No appearance for Respondent.
Greenberg Traurig, Frank E. Merideth, Jr., Jeff E. Scott, and Gregory A. Nylen for Real Party in Interest.
DOI TODD, Acting P. J.
Petitioners challenge by writ of mandate the trial court’s denial of their motion to certify a nationwide class of individuals who purchased tickets through Ticketmaster’s Web site. Petitioners allege the ticket buyers paid certain charges which Ticketmaster misled them to believe were pass-through costs rather than a source of profit for Ticketmaster. Petitioners seek damages on behalf of the putative class pursuant to California’s Unfair Competition Law and False Advertising Law. The trial court found that petitioners had failed to establish the court’s jurisdiction over the claims of the out-of-state plaintiffs. We find that Ticketmaster’s requirement that each purchaser agree that any dispute be resolved by courts located in California and governed by California law establishes sufficient contact to permit the court’s jurisdiction here, and grant the petition.
BACKGROUND
Petitioners Curt Schlesinger, a resident of Illinois, and Peter LoRe, a resident of New York, are the named plaintiffs in a putative class action under the Unfair Competition Law (Bus. & Prof. Code, § 17200 et seq.) (UCL) and the False Advertising Law (Bus. & Prof. Code, § 17500 et seq.) (FAL) filed against real party Ticketmaster. Ticketmaster, a Delaware corporation, has its headquarters and principal place of business in Los Angeles. The original complaint was filed in the Superior Court of Los Angeles County.
The Operative Complaint
The operative third amended complaint alleges the following:
In July 2003, Schlesinger purchased four tickets from Ticketmaster over the Internet for a concert scheduled to take place in Illinois. In addition to the base price for the tickets, Schlesinger paid a “Building/Facility Charge, ” a “Convenience Charge, ” and an “Order Processing Charge.” As Schlesinger was finalizing his order, the Ticketmaster Web site prompted him to select a delivery method for his tickets. Schlesinger had the option of choosing standard U.S. Mail, which carried no additional charge, or various “UPS Delivery” options, which carried charges ranging from $14.50 to $25 depending on the speed of delivery. Schlesinger opted for two-day “UPS Delivery” for the cost of $19.50.

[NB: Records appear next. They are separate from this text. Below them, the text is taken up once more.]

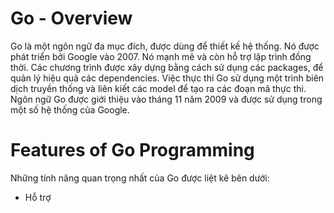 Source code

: # Go - Overview
Go là một ngôn ngữ đa mục đích, được dùng để thiết kế hệ thống. Nó được phát triển bởi Google vào 2007. Nó mạnh mẽ và còn hỗ trợ lập trình đồng thời.
Các chương trình được xây dựng bằng cách sử dụng các packages, để quản lý hiệu quả các dependencies. Việc thực thi Go sử dụng một trình biên dịch truyền thống và liên kiết các model để tạo ra các đoạn mã
thực thi. Ngôn ngữ Go được giới thiệu vào tháng 11 năm 2009 và được sử dụng trong một số hệ thống của Google.

Features of Go Programming
=======
Những tính năng quan trọng nhất của Go được liệt kê bên dưới:
- Hỗ trợ
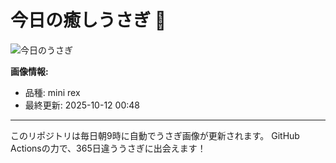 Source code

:# 今日の癒しうさぎ 🐰

![今日のうさぎ](https://firebasestorage.googleapis.com/v0/b/rabbitdb-9370d.appspot.com/o/rabbits%2F2a64f4df?alt=media&token=9d7ba895-4966-4e7e-8bc2-408a39375db3)

**画像情報:**
- 品種: mini rex
- 最終更新: 2025-10-12 00:48

---

このリポジトリは毎日朝9時に自動でうさぎ画像が更新されます。
GitHub Actionsの力で、365日違ううさぎに出会えます！
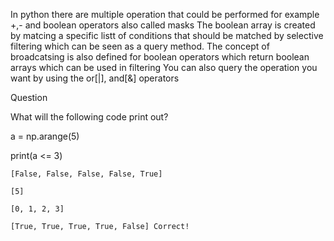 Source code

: In python there are multiple operation that could be performed for example +,- and boolean operators also called masks
The boolean array is created by matcing a specific listt of conditions that should be matched by selective filtering which can be seen as a query method.
The concept of broadcatsing is also defined for boolean operators which return boolean arrays which can be used in filtering 
You can also query the operation you want by using the or[|], and[&] operators

Question

What will the following code print out?

a = np.arange(5)

print(a <= 3)

    [False, False, False, False, True]

    [5]

    [0, 1, 2, 3]

    [True, True, True, True, False] Correct! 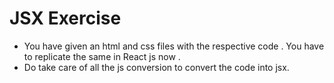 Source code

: # JSX Exercise

- You have given an html and css files with the respective code . You have to replicate the same in React js now .
- Do take care of all the js conversion to convert the code into jsx.

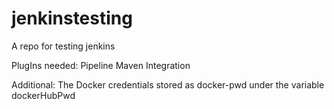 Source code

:# jenkinstesting
A repo for testing jenkins 

PlugIns needed:
Pipeline Maven Integration<br/>

Additional:
The Docker credentials stored as docker-pwd under the variable dockerHubPwd
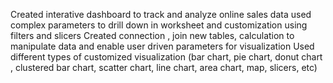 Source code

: Created interative dashboard to track and analyze online sales data
used complex parameters to drill down in worksheet and customization using filters and slicers 
Created connection , join new tables, calculation to manipulate data and enable user driven parameters for visualization
Used different types of customized visualization (bar chart, pie chart, donut chart , clustered bar chart, scatter chart, line chart, area chart, map, slicers, etc)
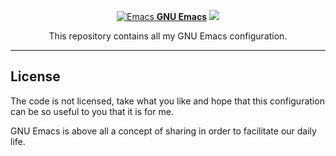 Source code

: <p align="center">
	<a href="https://www.gnu.org/software/emacs/"><img src="https://www.gnu.org/software/emacs/images/emacs.png" alt="Emacs"/>
	<a href="https://www.gnu.org/software/emacs/"><b>GNU Emacs</b></a>
	<a href="https://www.gnu.org/software/emacs/"><img src="https://img.shields.io/badge/GNU%20Emacs-26.2-b48ead.svg?style=flat-square"/></a>
</p>
<p align="center">This repository contains all my GNU Emacs configuration.</p>

---

## License

The code is not licensed, take what you like and hope that this configuration
can be so useful to you that it is for me.

GNU Emacs is above all a concept of sharing in order to facilitate our daily life.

In March 2003, LoRe purchased eight tickets from Ticketmaster over the Internet for a concert scheduled to take place in New Jersey. In addition to the base price for the tickets, LoRe paid a “Building/Facility Charge, ” a “Convenience Charge, ” and an “Order Processing Charge.” To the best of LoRe’s recollection, LoRe elected to have his tickets delivered by “UPS Delivery” for a cost of $14.50.
Petitioners allege that the “Order Processing Charge” and the “UPS Delivery” fee are sources of profit for Ticketmaster. At the time Schlesinger and LoRe made their respective purchases, they believed that the “Order Processing Charge” and the “UPS Delivery” fee were merely “pass-through” costs (i.e., costs passed through to the consumer), and that Ticketmaster was not profiting from charging the two fees. Had Schlesinger and LoRe known that the “Order Processing Charge” and the “UPS Delivery” fee were sources of profit for Ticketmaster, they would have not purchased the tickets or would have elected a different delivery method.

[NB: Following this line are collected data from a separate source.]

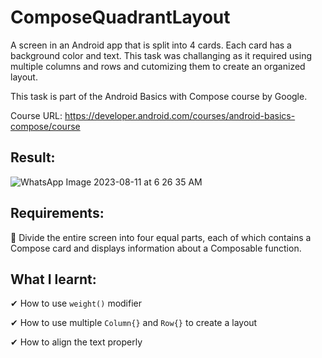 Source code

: # ComposeQuadrantLayout

A screen in an Android app that is split into 4 cards. Each card has a background color and text. This task was challanging as it required using multiple columns and rows and cutomizing them to create an organized layout.

This task is part of the Android Basics with Compose course by Google.

Course URL: https://developer.android.com/courses/android-basics-compose/course

## Result:

![WhatsApp Image 2023-08-11 at 6 26 35 AM](https://github.com/AmiraMohamed745/ComposeQuadrantLayout/assets/109589388/edee1c19-498a-49eb-b6f1-49b390453719) 


## Requirements: 

🔴 Divide the entire screen into four equal parts, each of which contains a Compose card and displays information about a Composable function.


## What I learnt:

✔ How to use `weight()` modifier

✔ How to use multiple `Column{}` and `Row{}` to create a layout

✔ How to align the text properly
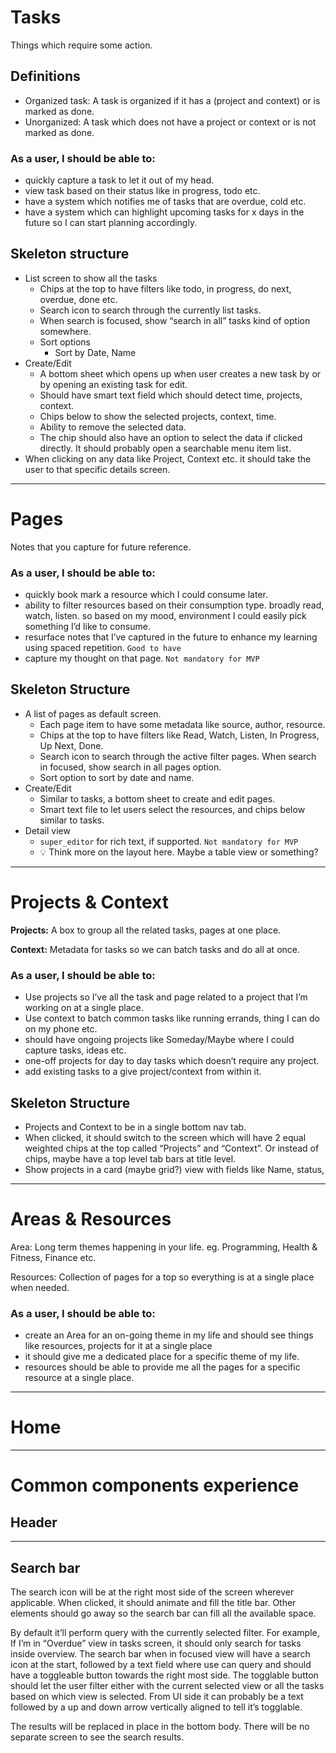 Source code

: # Tasks

Things which require some action.

## Definitions

- Organized task: A task is organized if it has a (project and context) or is marked as done.
- Unorganized: A task which does not have a project or context or is not marked as done.

### As a user, I should be able to:

- quickly capture a task to let it out of my head.
- view task based on their status like in progress, todo etc.
- have a system which notifies me of tasks that are overdue, cold etc.
- have a system which can highlight upcoming tasks for x days in the future so I can start planning accordingly.

## Skeleton structure

- List screen to show all the tasks
  - Chips at the top to have filters like todo, in progress, do next, overdue, done etc.
  - Search icon to search through the currently list tasks.
  - When search is focused, show “search in all” tasks kind of option somewhere.
  - Sort options
    - Sort by Date, Name
- Create/Edit
  - A bottom sheet which opens up when user creates a new task by or by opening an existing task for edit.
  - Should have smart text field which should detect time, projects, context.
  - Chips below to show the selected projects, context, time.
  - Ability to remove the selected data.
  - The chip should also have an option to select the data if clicked directly. It should probably open a searchable menu item list.
- When clicking on any data like Project, Context etc. it should take the user to that specific details screen.

---

# Pages

Notes that you capture for future reference.

### As a user, I should be able to:

- quickly book mark a resource which I could consume later.
- ability to filter resources based on their consumption type. broadly read, watch, listen. so based on my mood, environment I could easily pick something I’d like to consume.
- resurface notes that I’ve captured in the future to enhance my learning using spaced repetition. `Good to have`
- capture my thought on that page. `Not mandatory for MVP`

## Skeleton Structure

- A list of pages as default screen.
  - Each page item to have some metadata like source, author, resource.
  - Chips at the top to have filters like Read, Watch, Listen, In Progress, Up Next, Done.
  - Search icon to search through the active filter pages. When search in focused, show search in all pages option.
  - Sort option to sort by date and name.
- Create/Edit
  - Similar to tasks, a bottom sheet to create and edit pages.
  - Smart text file to let users select the resources, and chips below similar to tasks.
- Detail view
  - `super_editor` for rich text, if supported. `Not mandatory for MVP`
  - 💡 Think more on the layout here. Maybe a table view or something?

---

# Projects & Context

**Projects:** A box to group all the related tasks, pages at one place.

**Context:** Metadata for tasks so we can batch tasks and do all at once.

### As a user, I should be able to:

- Use projects so I’ve all the task and page related to a project that I’m working on at a single place.
- Use context to batch common tasks like running errands, thing I can do on my phone etc.
- should have ongoing projects like Someday/Maybe where I could capture tasks, ideas etc.
- one-off projects for day to day tasks which doesn’t require any project.
- add existing tasks to a give project/context from within it.

## Skeleton Structure

- Projects and Context to be in a single bottom nav tab.
- When clicked, it should switch to the screen which will have 2 equal weighted chips at the top called “Projects” and “Context”. Or instead of chips, maybe have a top level tab bars at title level.
- Show projects in a card (maybe grid?) view with fields like Name, status,

---

# Areas & Resources

Area: Long term themes happening in your life. eg. Programming, Health & Fitness, Finance etc.

Resources: Collection of pages for a top so everything is at a single place when needed.

### As a user, I should be able to:

- create an Area for an on-going theme in my life and should see things like resources, projects for it at a single place
- it should give me a dedicated place for a specific theme of my life.
- resources should be able to provide me all the pages for a specific resource at a single place.

---

# Home

---

# Common components experience

## Header

---

## Search bar

The search icon will be at the right most side of the screen wherever applicable. When clicked, it should animate and fill the title bar. Other elements should go away so the search bar can fill all the available space.

By default it’ll perform query with the currently selected filter. For example, If I’m in “Overdue” view in tasks screen, it should only search for tasks inside overview. The search bar when in focused view will have a search icon at the start, followed by a text field where use can query and should have a toggleable button towards the right most side. The togglable button should let the user filter either with the current selected view or all the tasks based on which view is selected. From UI side it can probably be a text followed by a up and down arrow vertically aligned to tell it’s togglable.

The results will be replaced in place in the bottom body. There will be no separate screen to see the search results.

The third amended complaint alleges four causes of action: (1) Ticketmaster violated the UCL by misleading its customers into believing that the “Order Processing Charge” and the “UPS Delivery” fee charged on its Web site were pass-through costs when in fact both fees are sources of profit for Ticketmaster; (2) Ticketmaster violated the FAL by disseminating advertising that misleads customers into believing the “Order Processing Charge” is a pass-through cost; (3) the “Order Processing Charge” and the “UPS Delivery” fee are unconscionable and in violation of the California Consumer Legal Remedies Act (Civ. Code, § 1750 et seq.); and (4) Ticketmaster violated the UCL by making the “Order Processing Charge” mandatory and by not permitting customers to use an alternate delivery system.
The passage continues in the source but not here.